The clinical parameters between controlled and uncontrolled DM subjects according to the duration of diabetes are presented in (Table 4). The subjects of both groups were subdivided according to the duration of diabetes (short-term duration of 5 years and long-term duration of more than 5 years). Body fat in kg was significantly (p<0.05) lower, and HbA1c% was significantly (p<0.05) higher in long-term duration uncontrolled DM subjects. There was a significant decrease in HOMA B% (p<0.05) and Sr HOMA (p<0.05) and a significant (p<0.05) increase in HOMA S% in long-term duration uncontrolled DM subjects. On the other hand, serum creatinine level was significantly (p<0.05) higher in uncontrolled DM subjects with long-term duration of diabetes. Lipid profiles did not find any significant differences (Data not shown) (Table 4).
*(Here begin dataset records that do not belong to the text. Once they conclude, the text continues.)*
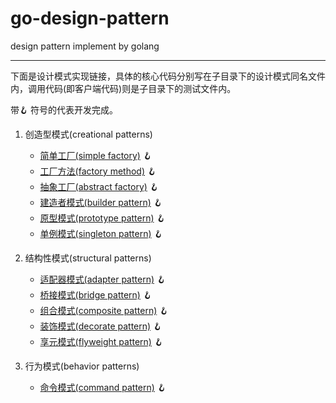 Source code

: # go-design-pattern

design pattern implement by golang

<hr/>

下面是设计模式实现链接，具体的核心代码分别写在子目录下的设计模式同名文件内，调用代码(即客户端代码)则是子目录下的测试文件内。

带🪝 符号的代表开发完成。

1. 创造型模式(creational patterns)

    - [简单工厂(simple factory)](https://github.com/here-Leslie-Lau/go-design-pattern/tree/master/creational/simple_factory) 🪝
    - [工厂方法(factory method)](https://github.com/here-Leslie-Lau/go-design-pattern/tree/master/creational/factory_method) 🪝
    - [抽象工厂(abstract factory)](https://github.com/here-Leslie-Lau/go-design-pattern/tree/master/creational/abstract_factory) 🪝
    - [建造者模式(builder pattern)](https://github.com/here-Leslie-Lau/go-design-pattern/tree/master/creational/builder) 🪝
    - [原型模式(prototype pattern)](https://github.com/here-Leslie-Lau/go-design-pattern/tree/master/creational/prototype) 🪝
    - [单例模式(singleton pattern)](https://github.com/here-Leslie-Lau/go-design-pattern/tree/master/creational/singleton) 🪝


2. 结构性模式(structural patterns)

    - [适配器模式(adapter pattern)](https://github.com/here-Leslie-Lau/go-design-pattern/tree/master/structrual/adapter) 🪝
    - [桥接模式(bridge pattern)](https://github.com/here-Leslie-Lau/go-design-pattern/tree/master/structrual/bridge) 🪝
    - [组合模式(composite pattern)](https://github.com/here-Leslie-Lau/go-design-pattern/tree/master/structrual/composite) 🪝
    - [装饰模式(decorate pattern)](https://github.com/here-Leslie-Lau/go-design-pattern/tree/master/structrual/decorate) 🪝
    - [享元模式(flyweight pattern)](https://github.com/here-Leslie-Lau/go-design-pattern/tree/master/structrual/flyweight) 🪝

3. 行为模式(behavior patterns)

   - [命令模式(command pattern)](https://github.com/here-Leslie-Lau/go-design-pattern/tree/master/behavior/command) 🪝
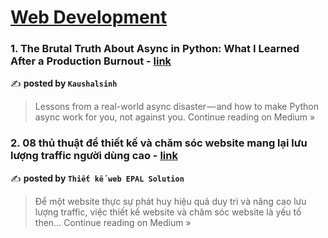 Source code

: 
<h1><a href=https://medium.com/tag/web-development/recommended target="_blank" rel="noopener noreferrer">Web Development</a></h1>
<h3>1. The Brutal Truth About Async in Python: What I Learned After a Production Burnout - <a href="https://medium.com/@kaushalsinh73/the-brutal-truth-about-async-in-python-what-i-learned-after-a-production-burnout-c3b06f3e766e?source=rss------web_development-5" target="_blank" rel="noopener noreferrer">link</a></h3>

✍️ **posted by `Kaushalsinh`**

<blockquote>Lessons from a real-world async disaster — and how to make Python async work for you, not against you.
Continue reading on Medium »</blockquote>

<h3>2. 08 thủ thuật để thiết kế và chăm sóc website mang lại lưu lượng traffic người dùng cao - <a href="https://thietkeweb-epal.medium.com/08-th%E1%BB%A7-thu%E1%BA%ADt-%C4%91%E1%BB%83-thi%E1%BA%BFt-k%E1%BA%BF-v%C3%A0-ch%C4%83m-s%C3%B3c-website-mang-l%E1%BA%A1i-l%C6%B0u-l%C6%B0%E1%BB%A3ng-traffic-ng%C6%B0%E1%BB%9Di-d%C3%B9ng-cao-543772b68f94?source=rss------web_development-5" target="_blank" rel="noopener noreferrer">link</a></h3>

✍️ **posted by `Thiết kế web EPAL Solution`**

<blockquote>Để một website thực sự phát huy hiệu quả duy trì và nâng cao lưu lượng traffic, việc thiết kế website và chăm sóc website là yếu tố then…
Continue reading on Medium »</blockquote>

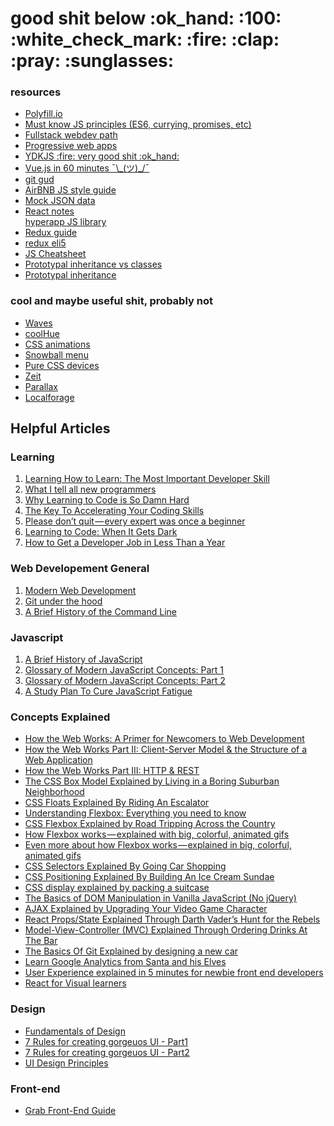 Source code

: <h1>good shit below :ok_hand: :100: :white_check_mark: :fire: :clap: :pray: :sunglasses:</h1>

<h3>resources</h3>
<ul>
  <li>
    <a href="https://polyfill.io/v2/docs/">Polyfill.io</a>
  </li>
  <li>
    <a href="https://www.reddit.com/r/webdev/comments/6z359o/must_know_js_principles/?st=J7EG3TA1&sh=5c13e495">Must know JS principles (ES6, currying, promises, etc)</a>
  </li>
  <li>
    <a href="https://github.com/shovanch/fullstack-webdev-path">Fullstack webdev path</a>
  </li>
  <li>
    <a href="https://clockwise.software/blog/progressive-web-apps-the-new-word-in-user-engagement/">Progressive web apps</a>
  </li>
  <li>
    <a href="https://github.com/getify/You-Dont-Know-JS">YDKJS :fire: very good shit :ok_hand:</a>
  </li>
  <li>
    <a href="https://www.youtube.com/watch?v=z6hQqgvGI4Y">Vue.js in 60 minutes ¯\_(ツ)_/¯</a>
  </li>
  <li>
    <a href="http://rogerdudler.github.io/git-guide/">git gud</a>
  </li>
  <li>
    <a href="https://github.com/airbnb/javascript/blob/master/README.md">AirBNB JS style guide</a>
  </li>
  <li>
    <a href="https://jsonplaceholder.typicode.com/">Mock JSON data</a>
  </li>  
  <li>
      <a href="https://docs.google.com/document/d/18fHKCk9fh7_VhKTzDLObNKoTJrzYoIXHfy1_gKj78LY/edit">React notes</a>
    </li
    <li>
      <a href="https://github.com//hyperapp/hyperapp">hyperapp JS library</a>
    </li>
        <li>
      <a href="https://hackernoon.com/a-guide-to-tdd-a-react-redux-todolist-app-part-1-b8a200bb7091">Redux guide</a>
    </li>
    <li>
      <a href="https://www.reddit.com/r/webdev/comments/5h7j6w/reactredux_how_best_to_understand/day443o/?sh=597d4f4b&st=J7S4S4J9">redux eli5</a>
      </li>
      <li>
      <a href="https://github.com/raunofreiberg/modern-js-cheatsheet">JS Cheatsheet</a>
      </li>
      <li>
        <a href="https://medium.com/@TK_CodeBear/prototypal-inheritance-in-javascript-and-how-it-is-different-than-classes-7bfe1626ffdb">Prototypal inheritance vs classes</a>
        </li>
  <li>
    <a href="https://medium.com/javascript-scene/master-the-javascript-interview-what-s-the-difference-between-class-prototypal-inheritance-e4cd0a7562e9">Prototypal inheritance</a>
    </li>
</ul>
<h3>cool and maybe useful shit, probably not</h3>
<ul>
    <li>
        <a href="https://codepen.io/rstacruz/pen/oxJqNv">Waves</a>
    </li>
    <li>
        <a href="https://webkul.github.io/coolhue/">coolHue</a>
    </li>
    <li>
        <a href="https://daneden.github.io/animate.css/">CSS animations</a>
    </li>
    <li>
        <a href="https://codepen.io/virgilpana/pen/NPzodr">Snowball menu</a>
    </li>
    <li>
        <a href="https://codepen.io/TrevorEyre/full/dvNwqG/">Pure CSS devices</a>
    </li>
    <li>
        <a href="https://zeit.co/">Zeit</a>
    </li>
    <li>
      <a href="https://github.com/dixonandmoe/rellax">Parallax</a>
    </li>    
    <li>
    <a href="https://github.com/localForage/localForage">Localforage</a>
    </li>
</ul>

## Helpful Articles

### Learning
1. [Learning How to Learn: The Most Important Developer Skill](https://medium.freecodecamp.com/learning-how-to-learn-the-most-important-developer-skill-7bf62dfaf67d)
2. [What I tell all new programmers](https://josephg.com/blog/what-i-tell-all-new-programmers/)
3. [Why Learning to Code is So Damn Hard](https://www.vikingcodeschool.com/posts/why-learning-to-code-is-so-damn-hard)
4. [The Key To Accelerating Your Coding Skills](http://blog.thefirehoseproject.com/posts/learn-to-code-and-be-self-reliant/)
5. [Please don’t quit — every expert was once a beginner](https://medium.freecodecamp.com/please-dont-quit-every-expert-was-once-a-beginner-6d8f8933a338)
6. [Learning to Code: When It Gets Dark](https://medium.freecodecamp.com/learning-to-code-when-it-gets-dark-e485edfb58fd)
7. [How to Get a Developer Job in Less Than a Year](https://medium.freecodecamp.com/how-to-get-a-developer-job-in-less-than-a-year-c27bbfe71645)

### Web Developement General
1. [Modern Web Development](https://hackernoon.com/modern-web-development-bf0b2ef0e22e)
2. [Git under the hood](https://medium.freecodecamp.com/git-internals-for-curious-developers-a1e44e7ecafe)
3. [A Brief History of the Command Line](https://medium.freecodecamp.com/the-command-line-1fdbc692b3bf)

### Javascript
1. [A Brief History of JavaScript](https://auth0.com/blog/a-brief-history-of-javascript/)
2. [Glossary of Modern JavaScript Concepts: Part 1](https://auth0.com/blog/glossary-of-modern-javascript-concepts/)
3. [Glossary of Modern JavaScript Concepts: Part 2](https://auth0.com/blog/glossary-of-modern-javascript-concepts-part-2/)
4. [A Study Plan To Cure JavaScript Fatigue](https://medium.freecodecamp.com/a-study-plan-to-cure-javascript-fatigue-8ad3a54f2eb1)

### Concepts Explained

* [How the Web Works: A Primer for Newcomers to Web Development ](https://medium.freecodecamp.com/how-the-web-works-a-primer-for-newcomers-to-web-development-or-anyone-really-b4584e63585c)
* [How the Web Works Part II: Client-Server Model & the Structure of a Web Application](https://medium.freecodecamp.com/how-the-web-works-part-ii-client-server-model-the-structure-of-a-web-application-735b4b6d76e3)
* [How the Web Works Part III: HTTP & REST](https://medium.freecodecamp.com/how-the-web-works-part-iii-http-rest-e61bc50fa0a#.h2reqv9ey)
* [The CSS Box Model Explained by Living in a Boring Suburban Neighborhood](https://medium.freecodecamp.com/css-box-model-explained-by-living-in-a-boring-suburban-neighborhood-9a9e692773c1)
* [CSS Floats Explained By Riding An Escalator](https://medium.freecodecamp.com/css-floats-explained-by-riding-an-escalator-57fa55232333)
* [Understanding Flexbox: Everything you need to know](https://medium.freecodecamp.com/understanding-flexbox-everything-you-need-to-know-b4013d4dc9af)
* [CSS Flexbox Explained by Road Tripping Across the Country](https://medium.freecodecamp.com/css-flexbox-explained-by-road-tripping-across-the-country-1217b69c390e)
* [How Flexbox works — explained with big, colorful, animated gifs](https://medium.freecodecamp.com/an-animated-guide-to-flexbox-d280cf6afc35)
* [Even more about how Flexbox works — explained in big, colorful, animated gifs](https://medium.freecodecamp.com/even-more-about-how-flexbox-works-explained-in-big-colorful-animated-gifs-a5a74812b053)
* [CSS Selectors Explained By Going Car Shopping](https://medium.freecodecamp.com/css-selectors-explained-by-going-car-shopping-51a383f6eb4b)
* [CSS Positioning Explained By Building An Ice Cream Sundae](https://medium.freecodecamp.com/css-positioning-explained-by-building-an-ice-cream-sundae-831cb884bfa9)
* [CSS display explained by packing a suitcase](http://www.rtfmanual.io/blocksuitcase.pdf)
* [The Basics of DOM Manipulation in Vanilla JavaScript (No jQuery)](https://www.sitepoint.com/dom-manipulation-vanilla-javascript-no-jquery/)
* [AJAX Explained by Upgrading Your Video Game Character](https://medium.freecodecamp.com/ajax-explained-by-upgrading-your-video-game-character-17d26305163c)
* [React Props/State Explained Through Darth Vader’s Hunt for the Rebels](https://medium.freecodecamp.com/react-props-state-explained-through-darth-vaders-hunt-for-the-rebels-8ee486576492)
* [Model-View-Controller (MVC) Explained Through Ordering Drinks At The Bar](https://medium.freecodecamp.com/model-view-controller-mvc-explained-through-ordering-drinks-at-the-bar-efcba6255053)
* [The Basics Of Git Explained by designing a new car](https://pixelpioneers.co/blog/2017/git-basics-explained-by-designing-a-new-car)
* [Learn Google Analytics from Santa and his Elves](https://medium.freecodecamp.com/learn-google-analytics-from-santa-and-his-elves-59ea82fbd99a)
* [User Experience explained in 5 minutes for newbie front end developers](https://medium.freecodecamp.com/user-experience-explained-in-5-minutes-for-newbie-front-end-developers-1293c1521407)
* [React for Visual learners](https://medium.com/coding-artist/react-js-for-the-visual-learner-chapter-2-what-is-react-and-why-is-it-cool-d1f9bac69a63)

### Design
* [Fundamentals of Design](https://medium.freecodecamp.org/before-you-can-master-design-you-must-first-master-the-fundamentals-1981a2af1fda?ref=quuu)
* [7 Rules for creating gorgeuos UI - Part1](https://medium.com/@erikdkennedy/7-rules-for-creating-gorgeous-ui-part-1-559d4e805cda)
* [7 Rules for creating gorgeuos UI - Part2](https://medium.com/@erikdkennedy/7-rules-for-creating-gorgeous-ui-part-2-430de537ba96)
* [UI Design Principles](https://medium.com/@oymanezzat/ui-design-famous-principles-41269344dd7b)

### Front-end
* [Grab Front-End Guide](https://github.com/grab/front-end-guide/blob/master/README.md)





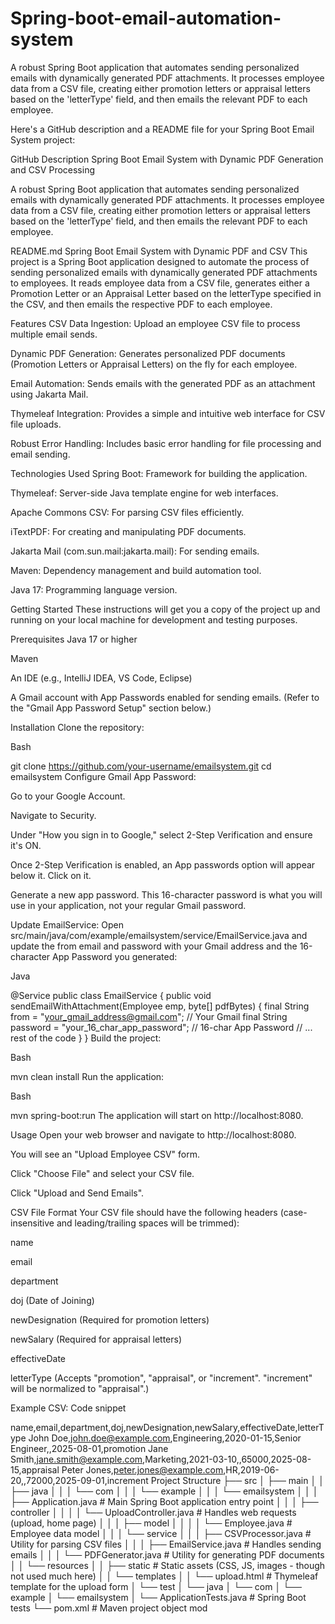 # Spring-boot-email-automation-system
A robust Spring Boot application that automates sending personalized emails with dynamically generated PDF attachments. It processes employee data from a CSV file, creating either promotion letters or appraisal letters based on the 'letterType' field, and then emails the relevant PDF to each employee.

Here's a GitHub description and a README file for your Spring Boot Email System project:

GitHub Description Spring Boot Email System with Dynamic PDF Generation and CSV Processing

A robust Spring Boot application that automates sending personalized emails with dynamically generated PDF attachments. It processes employee data from a CSV file, creating either promotion letters or appraisal letters based on the 'letterType' field, and then emails the relevant PDF to each employee.

README.md Spring Boot Email System with Dynamic PDF and CSV This project is a Spring Boot application designed to automate the process of sending personalized emails with dynamically generated PDF attachments to employees. It reads employee data from a CSV file, generates either a Promotion Letter or an Appraisal Letter based on the letterType specified in the CSV, and then emails the respective PDF to each employee.

Features CSV Data Ingestion: Upload an employee CSV file to process multiple email sends.

Dynamic PDF Generation: Generates personalized PDF documents (Promotion Letters or Appraisal Letters) on the fly for each employee.

Email Automation: Sends emails with the generated PDF as an attachment using Jakarta Mail.

Thymeleaf Integration: Provides a simple and intuitive web interface for CSV file uploads.

Robust Error Handling: Includes basic error handling for file processing and email sending.

Technologies Used Spring Boot: Framework for building the application.

Thymeleaf: Server-side Java template engine for web interfaces.

Apache Commons CSV: For parsing CSV files efficiently.

iTextPDF: For creating and manipulating PDF documents.

Jakarta Mail (com.sun.mail:jakarta.mail): For sending emails.

Maven: Dependency management and build automation tool.

Java 17: Programming language version.

Getting Started These instructions will get you a copy of the project up and running on your local machine for development and testing purposes.

Prerequisites Java 17 or higher

Maven

An IDE (e.g., IntelliJ IDEA, VS Code, Eclipse)

A Gmail account with App Passwords enabled for sending emails. (Refer to the "Gmail App Password Setup" section below.)

Installation Clone the repository:

Bash

git clone https://github.com/your-username/emailsystem.git cd emailsystem Configure Gmail App Password:

Go to your Google Account.

Navigate to Security.

Under "How you sign in to Google," select 2-Step Verification and ensure it's ON.

Once 2-Step Verification is enabled, an App passwords option will appear below it. Click on it.

Generate a new app password. This 16-character password is what you will use in your application, not your regular Gmail password.

Update EmailService: Open src/main/java/com/example/emailsystem/service/EmailService.java and update the from email and password with your Gmail address and the 16-character App Password you generated:

Java

@Service public class EmailService { public void sendEmailWithAttachment(Employee emp, byte[] pdfBytes) { final String from = "your_gmail_address@gmail.com"; // Your Gmail final String password = "your_16_char_app_password"; // 16-char App Password // ... rest of the code } } Build the project:

Bash

mvn clean install Run the application:

Bash

mvn spring-boot:run The application will start on http://localhost:8080.

Usage Open your web browser and navigate to http://localhost:8080.

You will see an "Upload Employee CSV" form.

Click "Choose File" and select your CSV file.

Click "Upload and Send Emails".

CSV File Format Your CSV file should have the following headers (case-insensitive and leading/trailing spaces will be trimmed):

name

email

department

doj (Date of Joining)

newDesignation (Required for promotion letters)

newSalary (Required for appraisal letters)

effectiveDate

letterType (Accepts "promotion", "appraisal", or "increment". "increment" will be normalized to "appraisal".)

Example CSV: Code snippet

name,email,department,doj,newDesignation,newSalary,effectiveDate,letterType John Doe,john.doe@example.com,Engineering,2020-01-15,Senior Engineer,,2025-08-01,promotion Jane Smith,jane.smith@example.com,Marketing,2021-03-10,,65000,2025-08-15,appraisal Peter Jones,peter.jones@example.com,HR,2019-06-20,,72000,2025-09-01,increment Project Structure ├── src │ ├── main │ │ ├── java │ │ │ └── com │ │ │ └── example │ │ │ └── emailsystem │ │ │ ├── Application.java # Main Spring Boot application entry point │ │ │ ├── controller │ │ │ │ └── UploadController.java # Handles web requests (upload, home page) │ │ │ ├── model │ │ │ │ └── Employee.java # Employee data model │ │ │ └── service │ │ │ ├── CSVProcessor.java # Utility for parsing CSV files │ │ │ ├── EmailService.java # Handles sending emails │ │ │ └── PDFGenerator.java # Utility for generating PDF documents │ │ └── resources │ │ ├── static # Static assets (CSS, JS, images - though not used much here) │ │ └── templates │ │ └── upload.html # Thymeleaf template for the upload form │ └── test │ └── java │ └── com │ └── example │ └── emailsystem │ └── ApplicationTests.java # Spring Boot tests └── pom.xml # Maven project object mod
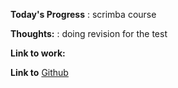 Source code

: **Today's Progress** : scrimba course

**Thoughts:** : doing revision for the test

**Link to work:** 

**Link to**
[Github](https://github.com/dinneshkumar9/Portfolio-page.git) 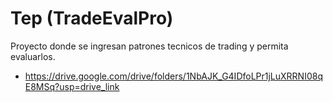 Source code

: # Tep (TradeEvalPro)

Proyecto donde se ingresan patrones tecnicos de trading y permita evaluarlos.

- https://drive.google.com/drive/folders/1NbAJK_G4IDfoLPr1jLuXRRNI08qE8MSq?usp=drive_link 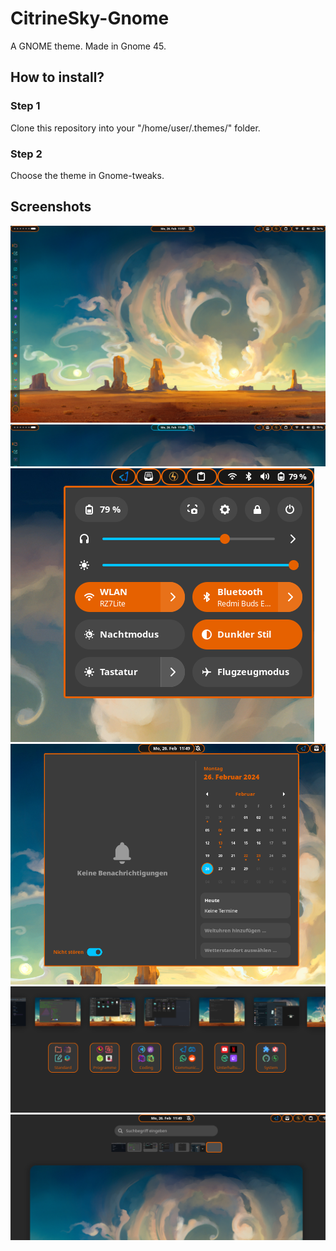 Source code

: # CitrineSky-Gnome

A GNOME theme.
Made in Gnome 45.

## How to install?

### Step 1
Clone this repository into your "/home/user/.themes/" folder.

### Step 2
Choose the theme in Gnome-tweaks.

## Screenshots

<img src ="https://github.com/5calV/CitrineSky-Gnome/blob/main/screenshots/img1.png?raw=true"/>

<img src ="https://github.com/5calV/CitrineSky-Gnome/blob/main/screenshots/img2.png?raw=true"/>

<img src ="https://github.com/5calV/CitrineSky-Gnome/blob/main/screenshots/img3.png?raw=true"/>

<img src ="https://github.com/5calV/CitrineSky-Gnome/blob/main/screenshots/img4.png?raw=true"/>

<img src ="https://github.com/5calV/CitrineSky-Gnome/blob/main/screenshots/img5.png?raw=true"/>

<img src ="https://github.com/5calV/CitrineSky-Gnome/blob/main/screenshots/img6.png?raw=true"/> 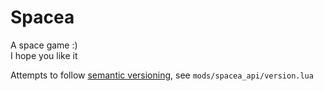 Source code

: # Spacea

A space game :)  
I hope you like it

Attempts to follow [semantic versioning](https://semver.org/), see `mods/spacea_api/version.lua`
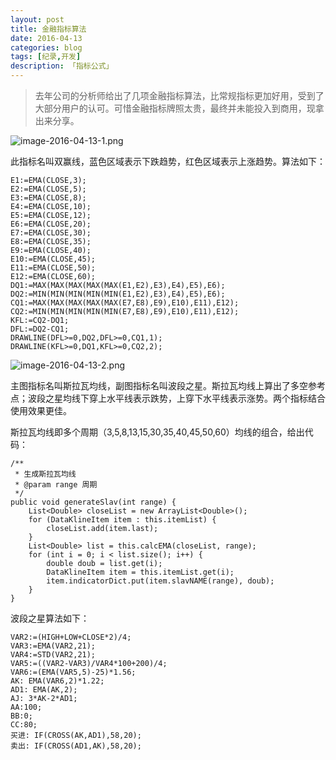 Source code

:---layout: posttitle: 金融指标算法date: 2016-04-13categories: blogtags: [纪录,开发]description: 「指标公式」---> 去年公司的分析师给出了几项金融指标算法，比常规指标更加好用，受到了大部分用户的认可。可惜金融指标牌照太贵，最终并未能投入到商用，现拿出来分享。![image-2016-04-13-1.png](http://7xsv37.com1.z0.glb.clouddn.com/current3.jpg)此指标名叫双赢线，蓝色区域表示下跌趋势，红色区域表示上涨趋势。算法如下：	E1:=EMA(CLOSE,3);	E2:=EMA(CLOSE,5);	E3:=EMA(CLOSE,8);	E4:=EMA(CLOSE,10);	E5:=EMA(CLOSE,12);	E6:=EMA(CLOSE,20);	E7:=EMA(CLOSE,30);	E8:=EMA(CLOSE,35);	E9:=EMA(CLOSE,40);	E10:=EMA(CLOSE,45);	E11:=EMA(CLOSE,50);	E12:=EMA(CLOSE,60);	DQ1:=MAX(MAX(MAX(MAX(MAX(E1,E2),E3),E4),E5),E6);	DQ2:=MIN(MIN(MIN(MIN(MIN(E1,E2),E3),E4),E5),E6);	CQ1:=MAX(MAX(MAX(MAX(MAX(E7,E8),E9),E10),E11),E12);	CQ2:=MIN(MIN(MIN(MIN(MIN(E7,E8),E9),E10),E11),E12);	KFL:=CQ2-DQ1;	DFL:=DQ2-CQ1;	DRAWLINE(DFL>=0,DQ2,DFL>=0,CQ1,1);	DRAWLINE(KFL>=0,DQ1,KFL>=0,CQ2,2);![image-2016-04-13-2.png](http://7xsv37.com1.z0.glb.clouddn.com/current4.jpg)主图指标名叫斯拉瓦均线，副图指标名叫波段之星。斯拉瓦均线上算出了多空参考点；波段之星均线下穿上水平线表示跌势，上穿下水平线表示涨势。两个指标结合使用效果更佳。斯拉瓦均线即多个周期（3,5,8,13,15,30,35,40,45,50,60）均线的组合，给出代码：	/**	 * 生成斯拉瓦均线	 * @param range 周期	 */	public void generateSlav(int range) {		List<Double> closeList = new ArrayList<Double>();		for (DataKlineItem item : this.itemList) {			closeList.add(item.last);		}		List<Double> list = this.calcEMA(closeList, range);		for (int i = 0; i < list.size(); i++) {			double doub = list.get(i);			DataKlineItem item = this.itemList.get(i);			item.indicatorDict.put(item.slavNAME(range), doub);		}	}波段之星算法如下：	VAR2:=(HIGH+LOW+CLOSE*2)/4;	VAR3:=EMA(VAR2,21);	VAR4:=STD(VAR2,21);	VAR5:=((VAR2-VAR3)/VAR4*100+200)/4;	VAR6:=(EMA(VAR5,5)-25)*1.56;	AK: EMA(VAR6,2)*1.22;	AD1: EMA(AK,2);	AJ: 3*AK-2*AD1;	AA:100;	BB:0;	CC:80;	买进: IF(CROSS(AK,AD1),58,20);	卖出: IF(CROSS(AD1,AK),58,20); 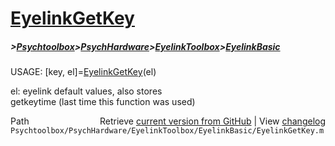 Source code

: # [EyelinkGetKey](EyelinkGetKey)
##### >[Psychtoolbox](Psychtoolbox)>[PsychHardware](PsychHardware)>[EyelinkToolbox](EyelinkToolbox)>[EyelinkBasic](EyelinkBasic)

USAGE: [key, el]=[EyelinkGetKey](EyelinkGetKey)(el)  
  
 el: eyelink default values, also stores  
     getkeytime (last time this function was used)  




<div class="code_header" style="text-align:right;">
  <span style="float:left;">Path&nbsp;&nbsp;</span> <span class="counter">Retrieve <a href=
  "https://raw.github.com/Psychtoolbox-3/Psychtoolbox-3/beta/Psychtoolbox/PsychHardware/EyelinkToolbox/EyelinkBasic/EyelinkGetKey.m">current version from GitHub</a> | View <a href=
  "https://github.com/Psychtoolbox-3/Psychtoolbox-3/commits/beta/Psychtoolbox/PsychHardware/EyelinkToolbox/EyelinkBasic/EyelinkGetKey.m">changelog</a></span>
</div>
<div class="code">
  <code>Psychtoolbox/PsychHardware/EyelinkToolbox/EyelinkBasic/EyelinkGetKey.m</code>
</div>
Results are presented as mean ± Standard Deviation (SD). Groups of data were compared using the Independent Sample T Test. Differences were considered significant at p<0.05.

Discussion

A total of 357 subjects were included in the present study (male: female- 170:193). They are considered as controlled (HbA1c%: 6.3%±0.5) and uncontrolled (HbA1c%: 8.4%±1.1) T2DM according to their HBA1c% level (Table 1). This study revealed that BMI was significantly higher in uncontrolled DM subjects (p=0.05) compared to controlled (Table 2). Rodbard HW, et al. [17] observed that T2DM subjects had an increased risk of disability due to associated glycemic and lipidemic complications like Coronary Artery Disease (CAD), Cardiovascular Disease (CKD), etc. The present study revealed that FBG (p<0.001), TG (p<0.005), T Chol (p<0.05), and LDL (p<0.001) levels were significantly higher in uncontrolled DM than controlled DM subjects which correlate with others [14,18-22] HOMA IR (p<0.05) was higher, and Sr HOMA (p<0.05) was lower significantly in uncontrolled than controlled DM (Table 3) that cannot correlated with other authors.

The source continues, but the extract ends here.